What is being asked >> May I have the lines from the one containing "그러나 쿼드 메시를 위한" to the end of the entries, returned exactly and with nothing else?

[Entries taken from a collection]
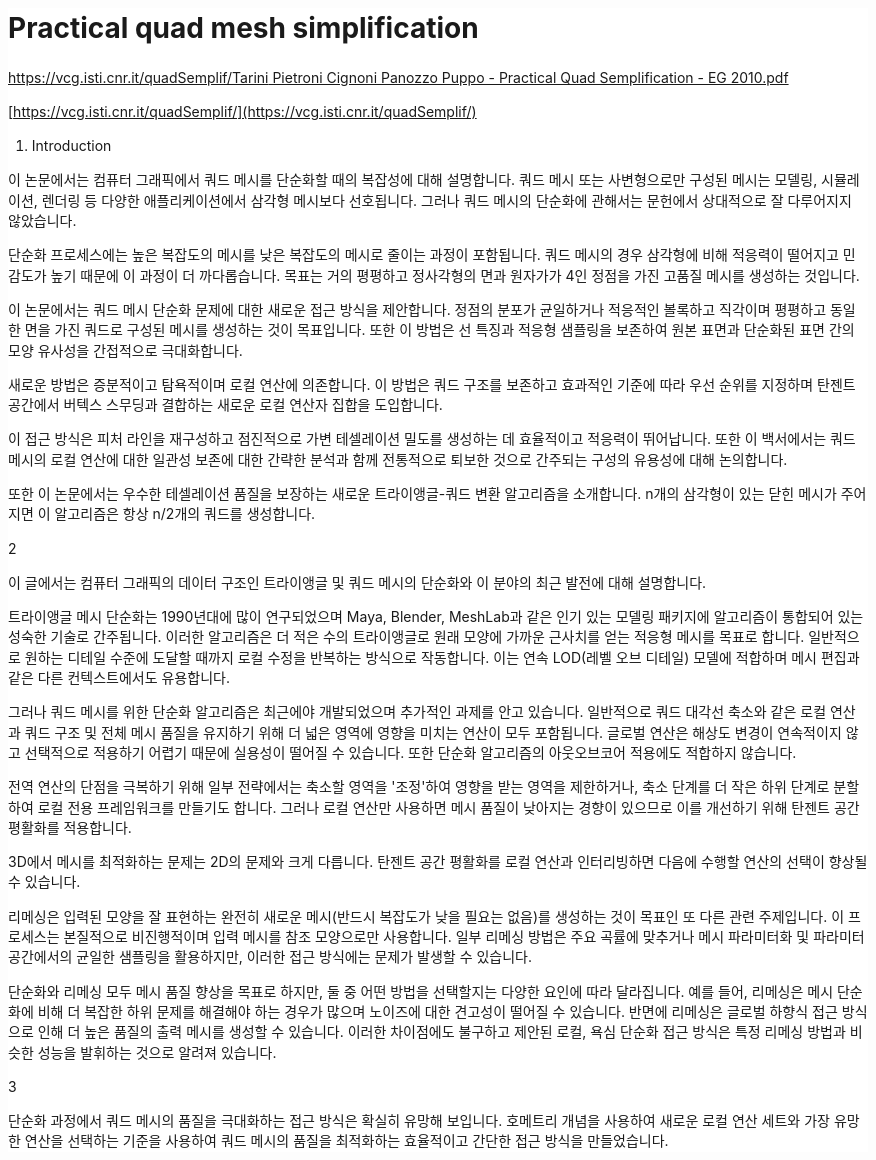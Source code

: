 # Practical quad mesh simplification

[https://vcg.isti.cnr.it/quadSemplif/Tarini Pietroni Cignoni Panozzo Puppo - Practical Quad Semplification - EG 2010.pdf](https://vcg.isti.cnr.it/quadSemplif/Tarini%20Pietroni%20Cignoni%20Panozzo%20Puppo%20-%20Practical%20Quad%20Semplification%20-%20EG%202010.pdf)

[https://vcg.isti.cnr.it/quadSemplif/](https://vcg.isti.cnr.it/quadSemplif/)

1. Introduction

이 논문에서는 컴퓨터 그래픽에서 쿼드 메시를 단순화할 때의 복잡성에 대해 설명합니다. 쿼드 메시 또는 사변형으로만 구성된 메시는 모델링, 시뮬레이션, 렌더링 등 다양한 애플리케이션에서 삼각형 메시보다 선호됩니다. 그러나 쿼드 메시의 단순화에 관해서는 문헌에서 상대적으로 잘 다루어지지 않았습니다.

단순화 프로세스에는 높은 복잡도의 메시를 낮은 복잡도의 메시로 줄이는 과정이 포함됩니다. 쿼드 메시의 경우 삼각형에 비해 적응력이 떨어지고 민감도가 높기 때문에 이 과정이 더 까다롭습니다. 목표는 거의 평평하고 정사각형의 면과 원자가가 4인 정점을 가진 고품질 메시를 생성하는 것입니다.

이 논문에서는 쿼드 메시 단순화 문제에 대한 새로운 접근 방식을 제안합니다. 정점의 분포가 균일하거나 적응적인 볼록하고 직각이며 평평하고 동일한 면을 가진 쿼드로 구성된 메시를 생성하는 것이 목표입니다. 또한 이 방법은 선 특징과 적응형 샘플링을 보존하여 원본 표면과 단순화된 표면 간의 모양 유사성을 간접적으로 극대화합니다.

새로운 방법은 증분적이고 탐욕적이며 로컬 연산에 의존합니다. 이 방법은 쿼드 구조를 보존하고 효과적인 기준에 따라 우선 순위를 지정하며 탄젠트 공간에서 버텍스 스무딩과 결합하는 새로운 로컬 연산자 집합을 도입합니다.

이 접근 방식은 피처 라인을 재구성하고 점진적으로 가변 테셀레이션 밀도를 생성하는 데 효율적이고 적응력이 뛰어납니다. 또한 이 백서에서는 쿼드 메시의 로컬 연산에 대한 일관성 보존에 대한 간략한 분석과 함께 전통적으로 퇴보한 것으로 간주되는 구성의 유용성에 대해 논의합니다.

또한 이 논문에서는 우수한 테셀레이션 품질을 보장하는 새로운 트라이앵글-쿼드 변환 알고리즘을 소개합니다. n개의 삼각형이 있는 닫힌 메시가 주어지면 이 알고리즘은 항상 n/2개의 쿼드를 생성합니다.

2

이 글에서는 컴퓨터 그래픽의 데이터 구조인 트라이앵글 및 쿼드 메시의 단순화와 이 분야의 최근 발전에 대해 설명합니다.

트라이앵글 메시 단순화는 1990년대에 많이 연구되었으며 Maya, Blender, MeshLab과 같은 인기 있는 모델링 패키지에 알고리즘이 통합되어 있는 성숙한 기술로 간주됩니다. 이러한 알고리즘은 더 적은 수의 트라이앵글로 원래 모양에 가까운 근사치를 얻는 적응형 메시를 목표로 합니다. 일반적으로 원하는 디테일 수준에 도달할 때까지 로컬 수정을 반복하는 방식으로 작동합니다. 이는 연속 LOD(레벨 오브 디테일) 모델에 적합하며 메시 편집과 같은 다른 컨텍스트에서도 유용합니다.

그러나 쿼드 메시를 위한 단순화 알고리즘은 최근에야 개발되었으며 추가적인 과제를 안고 있습니다. 일반적으로 쿼드 대각선 축소와 같은 로컬 연산과 쿼드 구조 및 전체 메시 품질을 유지하기 위해 더 넓은 영역에 영향을 미치는 연산이 모두 포함됩니다. 글로벌 연산은 해상도 변경이 연속적이지 않고 선택적으로 적용하기 어렵기 때문에 실용성이 떨어질 수 있습니다. 또한 단순화 알고리즘의 아웃오브코어 적용에도 적합하지 않습니다.

전역 연산의 단점을 극복하기 위해 일부 전략에서는 축소할 영역을 '조정'하여 영향을 받는 영역을 제한하거나, 축소 단계를 더 작은 하위 단계로 분할하여 로컬 전용 프레임워크를 만들기도 합니다. 그러나 로컬 연산만 사용하면 메시 품질이 낮아지는 경향이 있으므로 이를 개선하기 위해 탄젠트 공간 평활화를 적용합니다.

3D에서 메시를 최적화하는 문제는 2D의 문제와 크게 다릅니다. 탄젠트 공간 평활화를 로컬 연산과 인터리빙하면 다음에 수행할 연산의 선택이 향상될 수 있습니다.

리메싱은 입력된 모양을 잘 표현하는 완전히 새로운 메시(반드시 복잡도가 낮을 필요는 없음)를 생성하는 것이 목표인 또 다른 관련 주제입니다. 이 프로세스는 본질적으로 비진행적이며 입력 메시를 참조 모양으로만 사용합니다. 일부 리메싱 방법은 주요 곡률에 맞추거나 메시 파라미터화 및 파라미터 공간에서의 균일한 샘플링을 활용하지만, 이러한 접근 방식에는 문제가 발생할 수 있습니다.

단순화와 리메싱 모두 메시 품질 향상을 목표로 하지만, 둘 중 어떤 방법을 선택할지는 다양한 요인에 따라 달라집니다. 예를 들어, 리메싱은 메시 단순화에 비해 더 복잡한 하위 문제를 해결해야 하는 경우가 많으며 노이즈에 대한 견고성이 떨어질 수 있습니다. 반면에 리메싱은 글로벌 하향식 접근 방식으로 인해 더 높은 품질의 출력 메시를 생성할 수 있습니다. 이러한 차이점에도 불구하고 제안된 로컬, 욕심 단순화 접근 방식은 특정 리메싱 방법과 비슷한 성능을 발휘하는 것으로 알려져 있습니다.

3

단순화 과정에서 쿼드 메시의 품질을 극대화하는 접근 방식은 확실히 유망해 보입니다. 호메트리 개념을 사용하여 새로운 로컬 연산 세트와 가장 유망한 연산을 선택하는 기준을 사용하여 쿼드 메시의 품질을 최적화하는 효율적이고 간단한 접근 방식을 만들었습니다.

Output for this exercise >>
그러나 쿼드 메시를 위한 단순화 알고리즘은 최근에야 개발되었으며 추가적인 과제를 안고 있습니다. 일반적으로 쿼드 대각선 축소와 같은 로컬 연산과 쿼드 구조 및 전체 메시 품질을 유지하기 위해 더 넓은 영역에 영향을 미치는 연산이 모두 포함됩니다. 글로벌 연산은 해상도 변경이 연속적이지 않고 선택적으로 적용하기 어렵기 때문에 실용성이 떨어질 수 있습니다. 또한 단순화 알고리즘의 아웃오브코어 적용에도 적합하지 않습니다.

전역 연산의 단점을 극복하기 위해 일부 전략에서는 축소할 영역을 '조정'하여 영향을 받는 영역을 제한하거나, 축소 단계를 더 작은 하위 단계로 분할하여 로컬 전용 프레임워크를 만들기도 합니다. 그러나 로컬 연산만 사용하면 메시 품질이 낮아지는 경향이 있으므로 이를 개선하기 위해 탄젠트 공간 평활화를 적용합니다.

3D에서 메시를 최적화하는 문제는 2D의 문제와 크게 다릅니다. 탄젠트 공간 평활화를 로컬 연산과 인터리빙하면 다음에 수행할 연산의 선택이 향상될 수 있습니다.

리메싱은 입력된 모양을 잘 표현하는 완전히 새로운 메시(반드시 복잡도가 낮을 필요는 없음)를 생성하는 것이 목표인 또 다른 관련 주제입니다. 이 프로세스는 본질적으로 비진행적이며 입력 메시를 참조 모양으로만 사용합니다. 일부 리메싱 방법은 주요 곡률에 맞추거나 메시 파라미터화 및 파라미터 공간에서의 균일한 샘플링을 활용하지만, 이러한 접근 방식에는 문제가 발생할 수 있습니다.

단순화와 리메싱 모두 메시 품질 향상을 목표로 하지만, 둘 중 어떤 방법을 선택할지는 다양한 요인에 따라 달라집니다. 예를 들어, 리메싱은 메시 단순화에 비해 더 복잡한 하위 문제를 해결해야 하는 경우가 많으며 노이즈에 대한 견고성이 떨어질 수 있습니다. 반면에 리메싱은 글로벌 하향식 접근 방식으로 인해 더 높은 품질의 출력 메시를 생성할 수 있습니다. 이러한 차이점에도 불구하고 제안된 로컬, 욕심 단순화 접근 방식은 특정 리메싱 방법과 비슷한 성능을 발휘하는 것으로 알려져 있습니다.

3

단순화 과정에서 쿼드 메시의 품질을 극대화하는 접근 방식은 확실히 유망해 보입니다. 호메트리 개념을 사용하여 새로운 로컬 연산 세트와 가장 유망한 연산을 선택하는 기준을 사용하여 쿼드 메시의 품질을 최적화하는 효율적이고 간단한 접근 방식을 만들었습니다.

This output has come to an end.